Left-sided heart failure
Affects left ventricle, leads to low CO, crackles sound (fluid in lungs) bc the blood backs up into the lungs. Fluid settles in the posterior lung. Causes: left ventricle infarction, hypertension, aortic/mitral valve stenosis. CM: short of breath, lung congestion, activity intolerance.
Right-sided heart failure
Blood backs up in systemic circulation. Causes: pulmonary disease, left-sided failure, pulmonic/tricuspid valve stenosis. CM: edema and weight gain.
Shock
Decreased blood volume or circulatory stagnation from inadequate tissue or organ perfusion. Stages: Compensatory= SNS and renin-angiotensin-aldosterone system activated. Progressive= compensatory mechanisms fail, tissues become hypoxic, cells switch to anaerobic metabolism, lactic acid builds up, metabolic acidosis develops. Irreversible= organ damage occurs. Complications: respiratory distress, renal failure, disseminated intravascular coagulation, cerebral hypoxia, death. CM: thirst, tachycardia, restlessness, irritability, tachypnea to Cheyne-Stokes breathing, cool/pale skin, hypotension, cyanosis, decreased urine.
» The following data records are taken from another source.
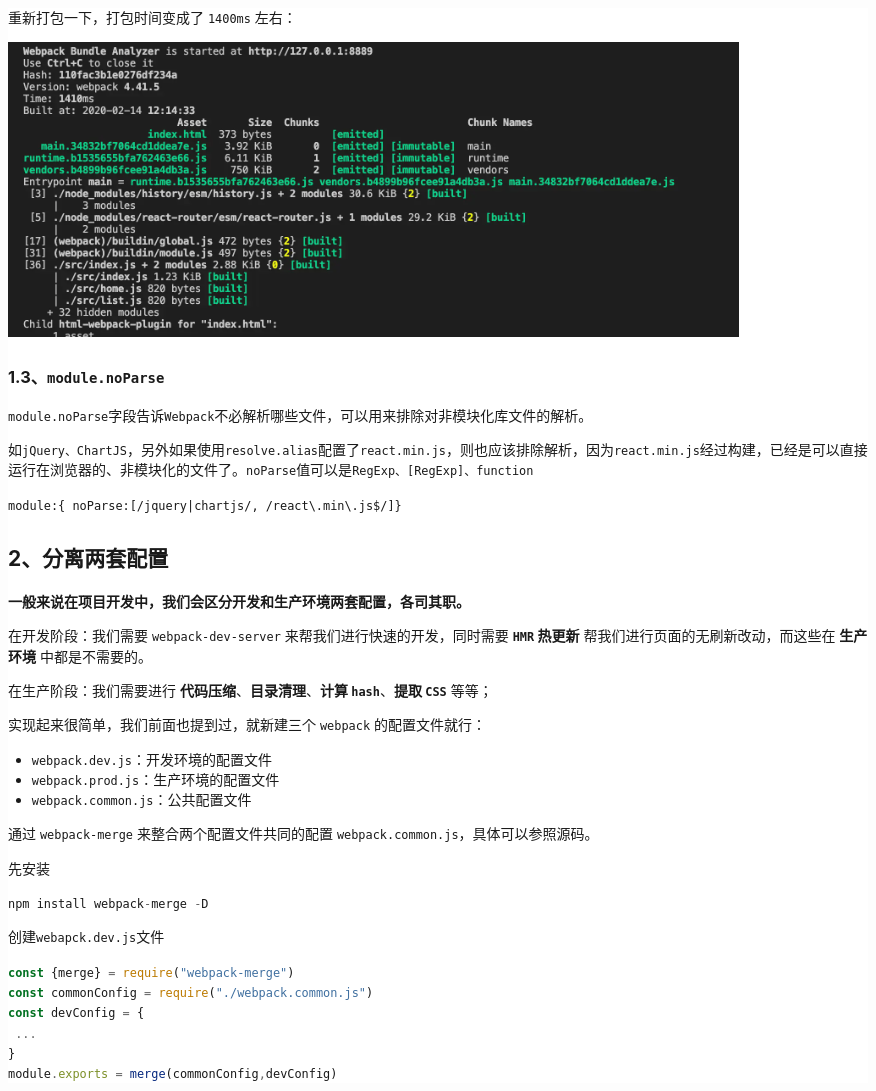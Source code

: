 重新打包一下，打包时间变成了 `1400ms` 左右：

![webpack200](..\images\webpack200.png)

### 1.3、`module.noParse`

`module.noParse`字段告诉`Webpack`不必解析哪些文件，可以用来排除对非模块化库文件的解析。

如`jQuery、ChartJS`，另外如果使用`resolve.alias`配置了`react.min.js`，则也应该排除解析，因为`react.min.js`经过构建，已经是可以直接运行在浏览器的、非模块化的文件了。`noParse`值可以是`RegExp、[RegExp]、function`

```
module:{ noParse:[/jquery|chartjs/, /react\.min\.js$/]}
```

## 2、分离两套配置

**一般来说在项目开发中，我们会区分开发和生产环境两套配置，各司其职。**

在开发阶段：我们需要 `webpack-dev-server` 来帮我们进行快速的开发，同时需要 **`HMR` 热更新** 帮我们进行页面的无刷新改动，而这些在 **生产环境** 中都是不需要的。

在生产阶段：我们需要进行 **代码压缩**、**目录清理**、**计算 `hash`**、**提取 `CSS`** 等等；

实现起来很简单，我们前面也提到过，就新建三个 `webpack` 的配置文件就行：

- `webpack.dev.js`：开发环境的配置文件
- `webpack.prod.js`：生产环境的配置文件
- `webpack.common.js`：公共配置文件

通过 `webpack-merge` 来整合两个配置文件共同的配置 `webpack.common.js`，具体可以参照源码。

先安装

```js
npm install webpack-merge -D
```

创建`webapck.dev.js`文件

```js
const {merge} = require("webpack-merge")
const commonConfig = require("./webpack.common.js")
const devConfig = {
 ...
}
module.exports = merge(commonConfig,devConfig)
```

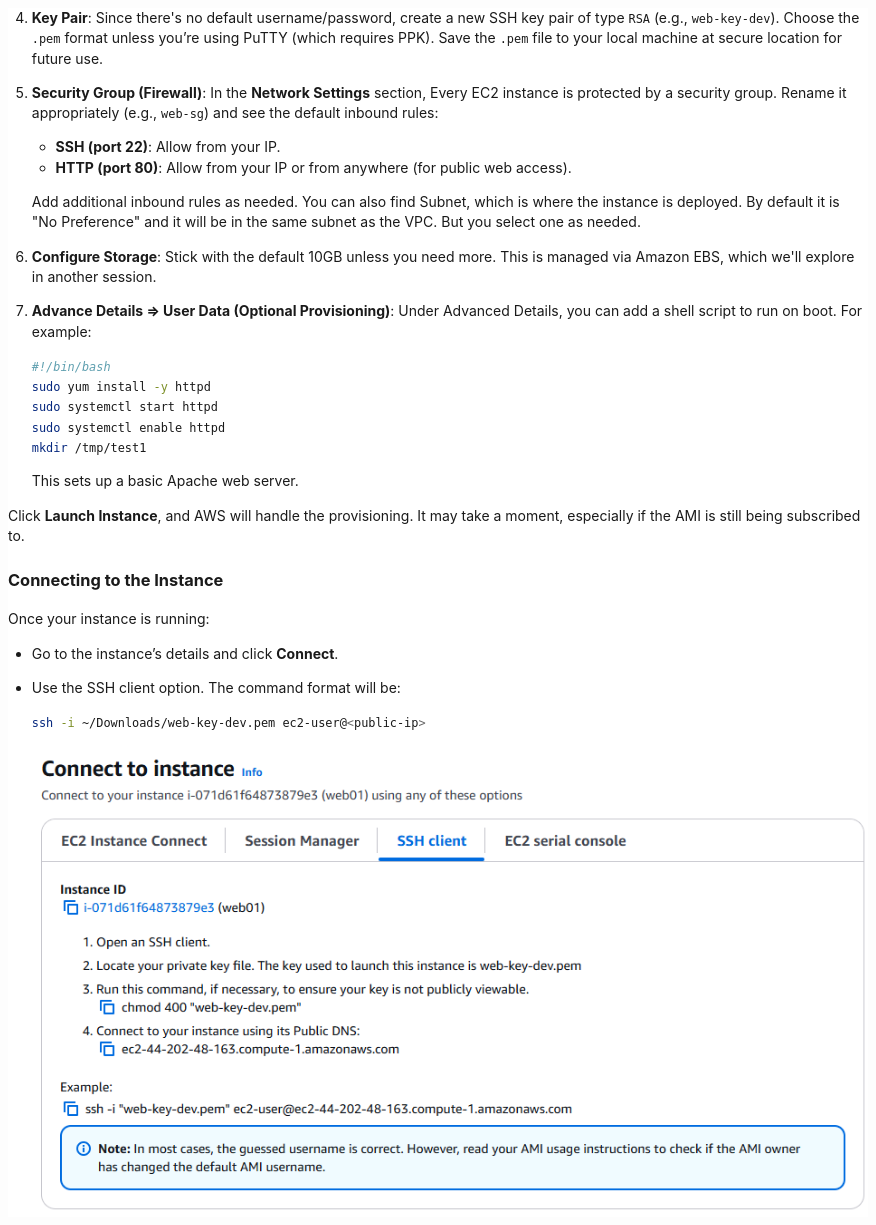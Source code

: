 4. **Key Pair**: Since there's no default username/password, create a new SSH key pair of type `RSA` (e.g., `web-key-dev`). Choose the `.pem` format unless you’re using PuTTY (which requires PPK). Save the `.pem` file to your local machine at secure location for future use.

5. **Security Group (Firewall)**: In the **Network Settings** section, Every EC2 instance is protected by a security group. Rename it appropriately (e.g., `web-sg`) and see the default inbound rules:

   - **SSH (port 22)**: Allow from your IP.
   - **HTTP (port 80)**: Allow from your IP or from anywhere (for public web access).

   Add additional inbound rules as needed. You can also find Subnet, which is where the instance is deployed. By default it is "No Preference" and it will be in the same subnet as the VPC. But you select one as needed.

6. **Configure Storage**: Stick with the default 10GB unless you need more. This is managed via Amazon EBS, which we'll explore in another session.

7. **Advance Details => User Data (Optional Provisioning)**: Under Advanced Details, you can add a shell script to run on boot. For example:

   ```bash
   #!/bin/bash
   sudo yum install -y httpd
   sudo systemctl start httpd
   sudo systemctl enable httpd
   mkdir /tmp/test1
   ```

   This sets up a basic Apache web server.

Click **Launch Instance**, and AWS will handle the provisioning. It may take a moment, especially if the AMI is still being subscribed to.

### Connecting to the Instance

Once your instance is running:

- Go to the instance’s details and click **Connect**.
- Use the SSH client option. The command format will be:

  ```bash
  ssh -i ~/Downloads/web-key-dev.pem ec2-user@<public-ip>
  ```

  ![AWS Connect](images/aws_connect.png)
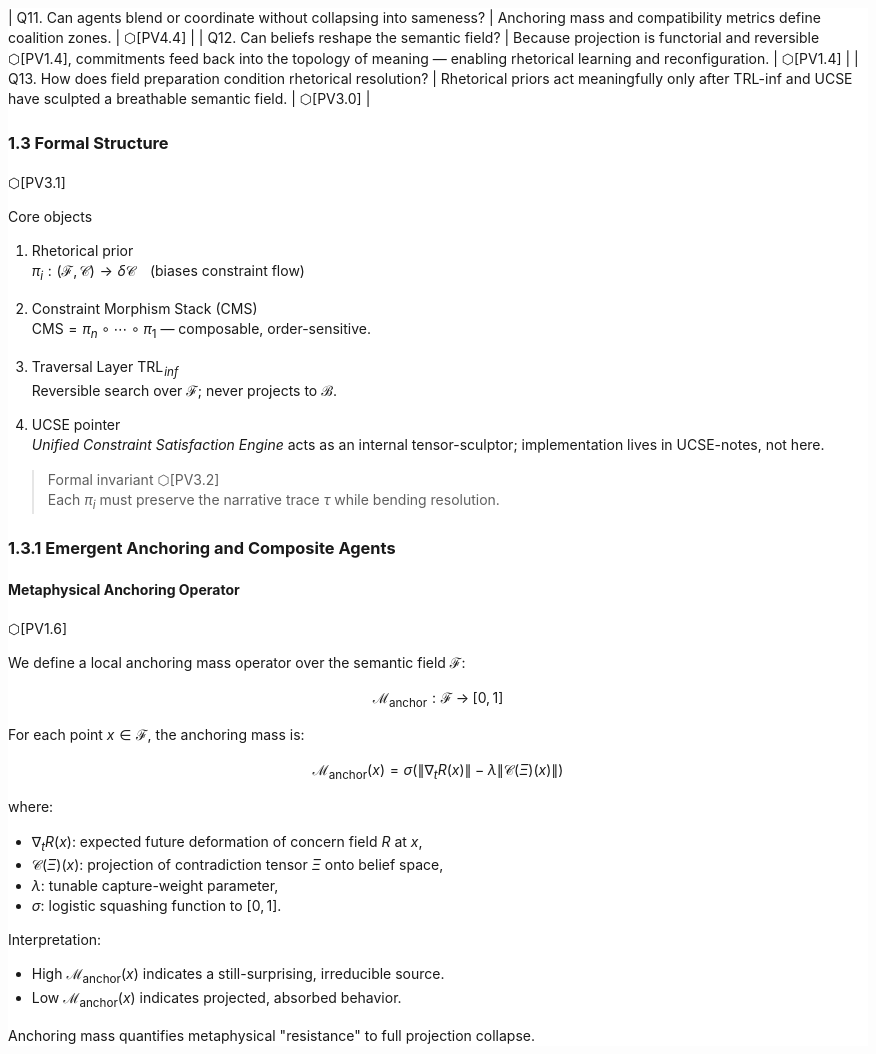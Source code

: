 | Q11. Can agents blend or coordinate without collapsing into sameness?      | Anchoring mass and compatibility metrics define coalition zones.                                                                                                 | ⬡[PV4.4]           |
| Q12. Can beliefs reshape the semantic field?                               | Because projection is functorial and reversible ⬡[PV1.4], commitments feed back into the topology of meaning — enabling rhetorical learning and reconfiguration. | ⬡[PV1.4]           |
| Q13. How does field preparation condition rhetorical resolution?           | Rhetorical priors act meaningfully only after TRL-inf and UCSE have sculpted a breathable semantic field.                                                        | ⬡[PV3.0]           |

### 1.3 Formal Structure
⬡[PV3.1]

Core objects

1. Rhetorical prior  
   $\pi_i:(\mathcal F,\mathcal C)\to\delta\mathcal C$ (biases constraint flow)

2. Constraint Morphism Stack (CMS)  
   $\text{CMS}=\pi_n\circ\cdots\circ\pi_1$ — composable, order-sensitive.

3. Traversal Layer $\text{TRL}_{\!inf}$  
   Reversible search over $\mathcal{F}$; never projects to $\mathcal B$.

4. UCSE pointer  
   *Unified Constraint Satisfaction Engine* acts as an internal tensor-sculptor; implementation lives in UCSE-notes, not here.

> Formal invariant ⬡[PV3.2]  
> Each $\pi_i$ must preserve the narrative trace $\tau$ while bending resolution.

### 1.3.1 Emergent Anchoring and Composite Agents

#### Metaphysical Anchoring Operator
⬡[PV1.6]

We define a local anchoring mass operator over the semantic field $\mathcal{F}$:

$$
\mathcal{M}_{\text{anchor}} : \mathcal{F} \;\longrightarrow\; [0,1]
$$

For each point $x\in\mathcal{F}$, the anchoring mass is:

$$
\mathcal{M}_{\text{anchor}}(x) = \sigma\left( \|\nabla_t R(x)\| - \lambda \|\mathcal{C}(\Xi)(x)\| \right)
$$

where:

- $\nabla_t R(x)$: expected future deformation of concern field $R$ at $x$,
- $\mathcal{C}(\Xi)(x)$: projection of contradiction tensor $\Xi$ onto belief space,
- $\lambda$: tunable capture-weight parameter,
- $\sigma$: logistic squashing function to $[0,1]$.

Interpretation:  
- High $\mathcal{M}_{\text{anchor}}(x)$ indicates a still-surprising, irreducible source.
- Low $\mathcal{M}_{\text{anchor}}(x)$ indicates projected, absorbed behavior.

Anchoring mass quantifies metaphysical "resistance" to full projection collapse.


[^sym-foot]: For $\pi_{\text{sym}}$ the Jacobian is volume-preserving ($\det Df_{\pi_{\text{sym}}}=1$), meaning the morphism redistributes tension without adding or erasing semantic mass — ideal for rhetorical balance moves.
[^action-threshold]: Formal conditions for action morphism triggering are detailed in Thresholds of Action §3.2.
[^action-threshold]: Formal conditions for action morphism triggering are detailed in Thresholds of Action §3.2.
Diag: CBC, cultures, coagulation studies, cardiac markers, ABGs, x-ray, hemodynamic monitoring, EKG, echo. Treat: underlying cause, maintain breathing, heart monitoring, rapid fluid replacement.
Distributive shock
Vasodilation causes hypovolemia.
Neurogenic shock
Loss of vascular sympathetic tone and autonomic function lead to massive vasodilation.
Septic shock
Bacterial endotoxins create immune rxn. CO decreases leading to multi-system failure.
Anaphylactic shock
Excessive allergic rxn.
Cardiogenic shock
Left ventricle can't maintain adequate CO.
Hypovolemic shock
Venous return reduces bc of blood volume loss.
Heart failure
Inadequate pumping leads to decreased cardiac output, increased preload, increased afterload. Activates compensatory mechanisms: SNS, renin-angiotensin-aldosterone system, ventricular hypertrophy. CM: appear as compensatory mechanisms fail, indications of systemic of pulmonary fluid congestion. Diag: x-ray, ABGs, echo, EKG, brain natriuretic peptide presence. Treat: angiotensin-converting enzyme inhibitors, diuretics, beta blockers, calcium channel blockers, pacemaker, intraaortic balloon pump, heart transplant.